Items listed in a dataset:
■ ■ ■
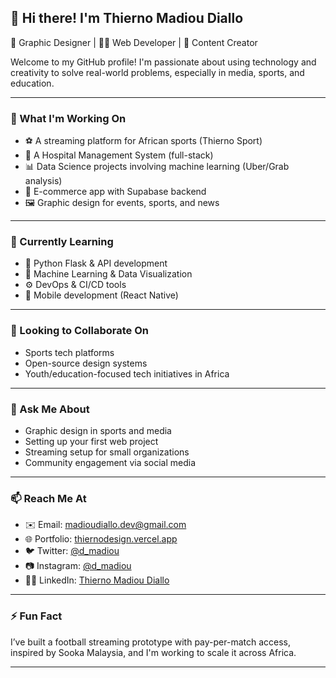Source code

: ## 👋 Hi there! I'm Thierno Madiou Diallo

🎨 Graphic Designer | 👨‍💻 Web Developer | 📰 Content Creator

Welcome to my GitHub profile! I'm passionate about using technology and creativity to solve real-world problems, especially in media, sports, and education.

---

### 🚀 What I'm Working On
- ⚽ A streaming platform for African sports (Thierno Sport)
- 🏥 A Hospital Management System (full-stack)
- 📊 Data Science projects involving machine learning (Uber/Grab analysis)
- 🛒 E-commerce app with Supabase backend
- 🖼️ Graphic design for events, sports, and news

---

### 🌱 Currently Learning
- 🐍 Python Flask & API development
- 🧠 Machine Learning & Data Visualization
- ⚙️ DevOps & CI/CD tools
- 📱 Mobile development (React Native)

---

### 👯 Looking to Collaborate On
- Sports tech platforms
- Open-source design systems
- Youth/education-focused tech initiatives in Africa

---

### 💬 Ask Me About
- Graphic design in sports and media
- Setting up your first web project
- Streaming setup for small organizations
- Community engagement via social media

---

### 📫 Reach Me At
- ✉️ Email: madioudiallo.dev@gmail.com
- 🌐 Portfolio: [thiernodesign.vercel.app](https://thiernodesign.vercel.app)
- 🐦 Twitter: [@d_madiou](https://twitter.com/d_madiou)
- 📷 Instagram: [@d_madiou](https://instagram.com/d_madiou)
- 🧑‍💼 LinkedIn: [Thierno Madiou Diallo](https://linkedin.com/in/d-madiou)

---

### ⚡ Fun Fact
I’ve built a football streaming prototype with pay-per-match access, inspired by Sooka Malaysia, and I'm working to scale it across Africa.

---

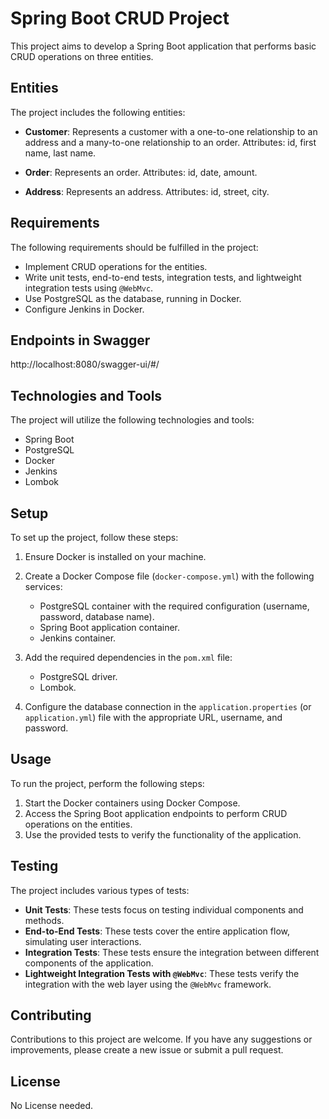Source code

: # Spring Boot CRUD Project

This project aims to develop a Spring Boot application that performs basic CRUD operations on three entities.

## Entities

The project includes the following entities:

- **Customer**: Represents a customer with a one-to-one relationship to an address and a many-to-one relationship to an order. Attributes: id, first name, last name.

- **Order**: Represents an order. Attributes: id, date, amount.

- **Address**: Represents an address. Attributes: id, street, city.

## Requirements

The following requirements should be fulfilled in the project:

- Implement CRUD operations for the entities.
- Write unit tests, end-to-end tests, integration tests, and lightweight integration tests using `@WebMvc`.
- Use PostgreSQL as the database, running in Docker.
- Configure Jenkins in Docker.

## Endpoints in Swagger

http://localhost:8080/swagger-ui/#/

## Technologies and Tools

The project will utilize the following technologies and tools:

- Spring Boot
- PostgreSQL
- Docker
- Jenkins
- Lombok

## Setup

To set up the project, follow these steps:

1. Ensure Docker is installed on your machine.
2. Create a Docker Compose file (`docker-compose.yml`) with the following services:
    - PostgreSQL container with the required configuration (username, password, database name).
    - Spring Boot application container.
    - Jenkins container.

3. Add the required dependencies in the `pom.xml` file:
    - PostgreSQL driver.
    - Lombok.

4. Configure the database connection in the `application.properties` (or `application.yml`) file with the appropriate URL, username, and password.

## Usage

To run the project, perform the following steps:

1. Start the Docker containers using Docker Compose.
2. Access the Spring Boot application endpoints to perform CRUD operations on the entities.
3. Use the provided tests to verify the functionality of the application.

## Testing

The project includes various types of tests:

- **Unit Tests**: These tests focus on testing individual components and methods.
- **End-to-End Tests**: These tests cover the entire application flow, simulating user interactions.
- **Integration Tests**: These tests ensure the integration between different components of the application.
- **Lightweight Integration Tests with `@WebMvc`**: These tests verify the integration with the web layer using the `@WebMvc` framework.

## Contributing

Contributions to this project are welcome. If you have any suggestions or improvements, please create a new issue or submit a pull request.

## License

No License needed.
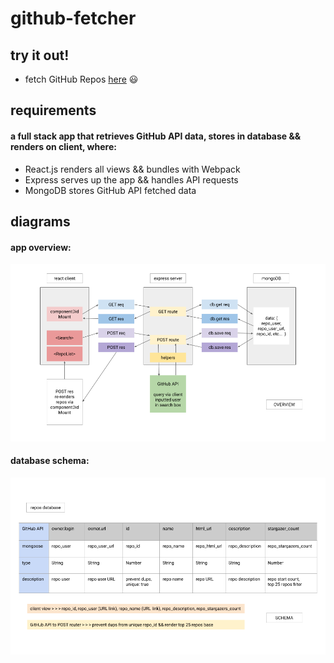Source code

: # github-fetcher

## try it out!

- fetch GitHub Repos [here](https://underthecode-github-fetcher.herokuapp.com/) :smiley:

## requirements

#### a full stack app that retrieves GitHub API data, stores in database && renders on client, where:

- React.js renders all views && bundles with Webpack
- Express serves up the app && handles API requests
- MongoDB stores GitHub API fetched data

## diagrams

#### app overview:
![app overview](https://github.com/underthecode/github-fetcher/blob/master/app%20overview.png "app overview")

#### database schema:
![database schema](https://github.com/underthecode/github-fetcher/blob/master/database%20schema.png "database schema")
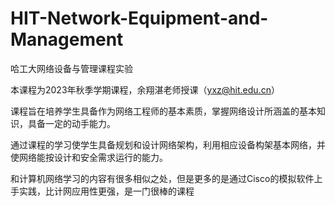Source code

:# HIT-Network-Equipment-and-Management
哈工大网络设备与管理课程实验



本课程为2023年秋季学期课程，余翔湛老师授课（yxz@hit.edu.cn）

课程旨在培养学生具备作为网络工程师的基本素质，掌握网络设计所涵盖的基本知识，具备一定的动手能力。

通过课程的学习使学生具备规划和设计网络架构，利用相应设备构架基本网络，并使网络能按设计和安全需求运行的能力。

和计算机网络学习的内容有很多相似之处，但是更多的是通过Cisco的模拟软件上手实践，比计网应用性更强，是一门很棒的课程
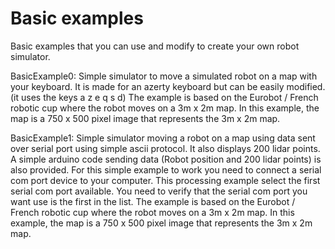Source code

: # Basic examples
 Basic examples that you can use and modify to create your own robot simulator.

 BasicExample0:
 Simple simulator to move a simulated robot on a map with your keyboard.
 It is made for an azerty keyboard but can be easily modified. (it uses the keys a z e q s d)
 The example is based on the Eurobot / French robotic cup where the robot moves on a 3m x 2m map.
 In this example, the map is a 750 x 500 pixel image that represents the 3m x 2m map.
 
 BasicExample1:
 Simple simulator moving a robot on a map using data sent over serial port using simple ascii protocol.
 It also displays 200 lidar points. 
 A simple arduino code sending data (Robot position and 200 lidar points) is also provided.
 For this simple example to work you need to connect a serial com port device to your computer. 
 This processing example select the first serial com port available.
 You need to verify that the serial com port you want use is the first in the list.
 The example is based on the Eurobot / French robotic cup where the robot moves on a 3m x 2m map.
 In this example, the map is a 750 x 500 pixel image that represents the 3m x 2m map.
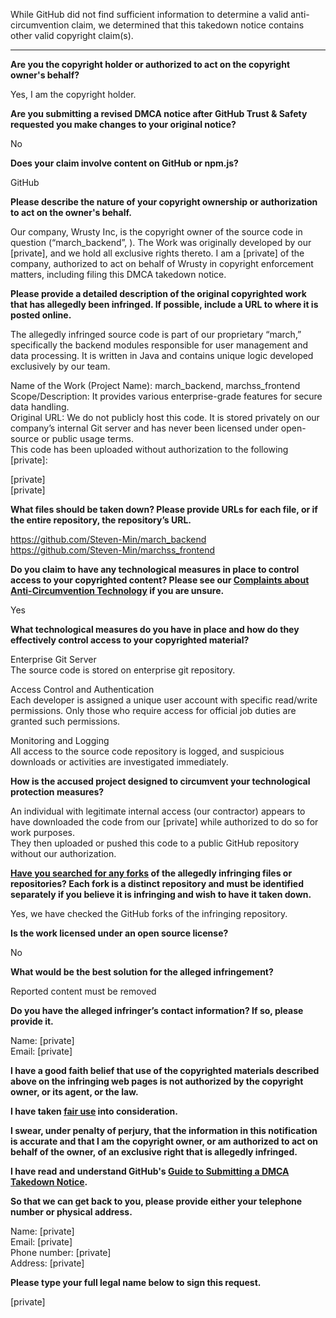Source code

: While GitHub did not find sufficient information to determine a valid anti-circumvention claim, we determined that this takedown notice contains other valid copyright claim(s).

---

**Are you the copyright holder or authorized to act on the copyright owner's behalf?**

Yes, I am the copyright holder.

**Are you submitting a revised DMCA notice after GitHub Trust & Safety requested you make changes to your original notice?**

No

**Does your claim involve content on GitHub or npm.js?**

GitHub

**Please describe the nature of your copyright ownership or authorization to act on the owner's behalf.**

Our company, Wrusty Inc, is the copyright owner of the source code in question (“march_backend”, ). The Work was originally developed by our [private], and we hold all exclusive rights thereto. I am a [private] of the company, authorized to act on behalf of Wrusty in copyright enforcement matters, including filing this DMCA takedown notice.

**Please provide a detailed description of the original copyrighted work that has allegedly been infringed. If possible, include a URL to where it is posted online.**

The allegedly infringed source code is part of our proprietary “march,” specifically the backend modules responsible for user management and data processing. It is written in Java and contains unique logic developed exclusively by our team.

Name of the Work (Project Name): march_backend, marchss_frontend  
Scope/Description: It provides various enterprise-grade features for secure data handling.  
Original URL: We do not publicly host this code. It is stored privately on our company’s internal Git server and has never been licensed under open-source or public usage terms.  
This code has been uploaded without authorization to the following [private]:

[private]  
[private]  

**What files should be taken down? Please provide URLs for each file, or if the entire repository, the repository’s URL.**

https://github.com/Steven-Min/march_backend  
https://github.com/Steven-Min/marchss_frontend

**Do you claim to have any technological measures in place to control access to your copyrighted content? Please see our <a href="https://docs.github.com/articles/guide-to-submitting-a-dmca-takedown-notice#complaints-about-anti-circumvention-technology">Complaints about Anti-Circumvention Technology</a> if you are unsure.**

Yes

**What technological measures do you have in place and how do they effectively control access to your copyrighted material?**

Enterprise Git Server  
The source code is stored on enterprise git repository.

Access Control and Authentication  
Each developer is assigned a unique user account with specific read/write permissions. Only those who require access for official job duties are granted such permissions.

Monitoring and Logging  
All access to the source code repository is logged, and suspicious downloads or activities are investigated immediately.

**How is the accused project designed to circumvent your technological protection measures?**

An individual with legitimate internal access (our contractor) appears to have downloaded the code from our [private] while authorized to do so for work purposes.  
They then uploaded or pushed this code to a public GitHub repository without our authorization.

**<a href="https://docs.github.com/articles/dmca-takedown-policy#b-what-about-forks-or-whats-a-fork">Have you searched for any forks</a> of the allegedly infringing files or repositories? Each fork is a distinct repository and must be identified separately if you believe it is infringing and wish to have it taken down.**

Yes, we have checked the GitHub forks of the infringing repository.

**Is the work licensed under an open source license?**

No

**What would be the best solution for the alleged infringement?**

Reported content must be removed

**Do you have the alleged infringer’s contact information? If so, please provide it.**

Name: [private]  
Email: [private]  

**I have a good faith belief that use of the copyrighted materials described above on the infringing web pages is not authorized by the copyright owner, or its agent, or the law.**

**I have taken <a href="https://www.lumendatabase.org/topics/22">fair use</a> into consideration.**

**I swear, under penalty of perjury, that the information in this notification is accurate and that I am the copyright owner, or am authorized to act on behalf of the owner, of an exclusive right that is allegedly infringed.**

**I have read and understand GitHub's <a href="https://docs.github.com/articles/guide-to-submitting-a-dmca-takedown-notice/">Guide to Submitting a DMCA Takedown Notice</a>.**

**So that we can get back to you, please provide either your telephone number or physical address.**

Name: [private]  
Email: [private]  
Phone number: [private]  
Address: [private]  

**Please type your full legal name below to sign this request.**

[private]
■ ■ ■
## WHAT THE TASK ASKS
I'd like the lines above from the one with "- Graphic design in sports and media" up to and including the one with "- ✉️ Email: madioudiallo.dev@gmail.com" copied exactly, with no other lines.

## RESPONSE TO THE EXERCISE
- Graphic design in sports and media
- Setting up your first web project
- Streaming setup for small organizations
- Community engagement via social media

---

### 📫 Reach Me At
- ✉️ Email: madioudiallo.dev@gmail.com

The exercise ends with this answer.